Do people still experience that file size is an issue for google at all? I understand that 100KB plus is an issue (which I would not attempt anyway).
However, will the difference of let us say 25KB vs. 15KB HTML size make a (gradual) difference as well, or does google just stay away from the very big-file-size-offenders?
It's funny you are sticking with HTML for filesize. A lot of people are moving to XHTML + CSS and thereby reducing filesize quite a lot, by seperation of presentation and content. (XHTML is not required for CSS, but Browsers use doctype-switches, which will only render css in strict/standards mode with xhtml doctypes)
Anyway, I have several pages that are XHTML 1.0 transitional, XHTML strict 1.0 and XHTML 1.1. All are ranking fine, and there has not been any problem with google.
I agree with ruserious - doing the whole layout with CSS is a much more effective way of reducing file size than removing quotes and whitespaces. If I calculated correctly, you need to remove 1024 quotes to reduce the file size by one K. I'd say it's not worth the trouble!
Back to the original topic: Google doesn't seem to have any problems with XHTML. I have a site written entirely in XHTML 1.1 and it has several pages ranking extremely well on Google for a variety of keywords.
All my sites are XHTML1 Strict and they're getting indexed just fine by Google. I do add the extra-blank for older browsers, as always suggested (i.e. <br /> instead of <br/>), and I don't include the <?xml ...> because some older browsers display it.
Google doesn't validate your page, so it won't care about the document type (as long as you serve as HTML and not XML, it won't).
I find the issue of file-size to be of absolutely minor importance. Whether or not you quote attribute-values won't make any real difference.
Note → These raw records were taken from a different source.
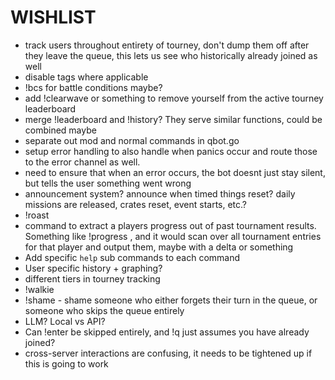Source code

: # WISHLIST

- track users throughout entirety of tourney, don't dump them off after they leave the queue, this lets us see who historically already joined as well
- disable tags where applicable
- !bcs for battle conditions maybe?
- add !clearwave or something to remove yourself from the active tourney leaderboard
- merge !leaderboard and !history? They serve similar functions, could be combined maybe
- separate out mod and normal commands in qbot.go
- setup error handling to also handle when panics occur and route those to the error channel as well.
- need to ensure that when an error occurs, the bot doesnt just stay silent, but tells the user something went wrong
- announcement system? announce when timed things reset? daily missions are released, crates reset, event starts, etc.?
- !roast
- command to extract a players progress out of past tournament results. Something like !progress <username>, and it would scan over all tournament entries for that player and output them, maybe with a delta or something
- Add specific `help` sub commands to each command
- User specific history + graphing?
- different tiers in tourney tracking
- !walkie
- !shame - shame someone who either forgets their turn in the queue, or someone who skips the queue entirely
- LLM? Local vs API?
- Can !enter be skipped entirely, and !q just assumes you have already joined?
- cross-server interactions are confusing, it needs to be tightened up if this is going to work

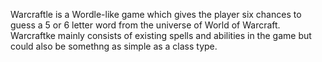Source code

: Warcraftle is a Wordle-like game which gives the player six chances to guess a 5 or 6 letter word from the universe of World of Warcraft.
Warcraftke mainly consists of existing spells and abilities in the game but could also be somethng as simple as a class type.

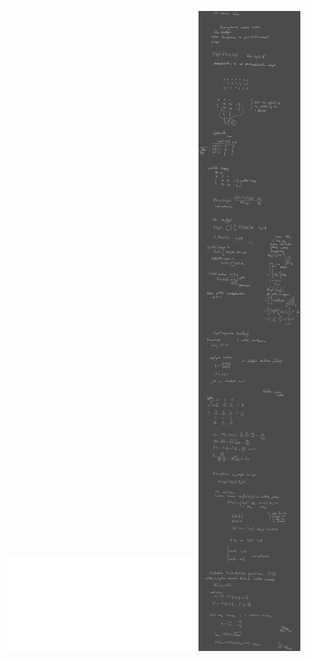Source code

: ![Rachunek_Pr_W6](Notatki/Semestr%202/Rachunek%20prawdopodobie%C5%84stwa/Wyk%C5%82ady/Wyk%C5%82ad%206/Rachunek_Pr_W6.pdf)
![Drawing 2023-05-18 11.06.37.excalidraw](Notatki/Semestr%202/Rachunek%20prawdopodobie%C5%84stwa/Wyk%C5%82ady/Wyk%C5%82ad%206/Drawing%202023-05-18%2011.06.37.excalidraw.svg)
You get actual differences when it comes to strict separation of layout and content, using CSS (not that CSS would only be possible with XHTML -- HTML4 works just the same).
Anyway, you have to quote some attribute values even in "normal" HTML, those containing certain special characters, so it's much easier to just quote everything and not always think about whether or not this or that value needs quotation.
But you can use single quotes ' in XHTML, that should save some bytes... the double-quote " has twice as many pixels! Especially if you print the source your paper will weigh less, and you'll save on ink. OK OK...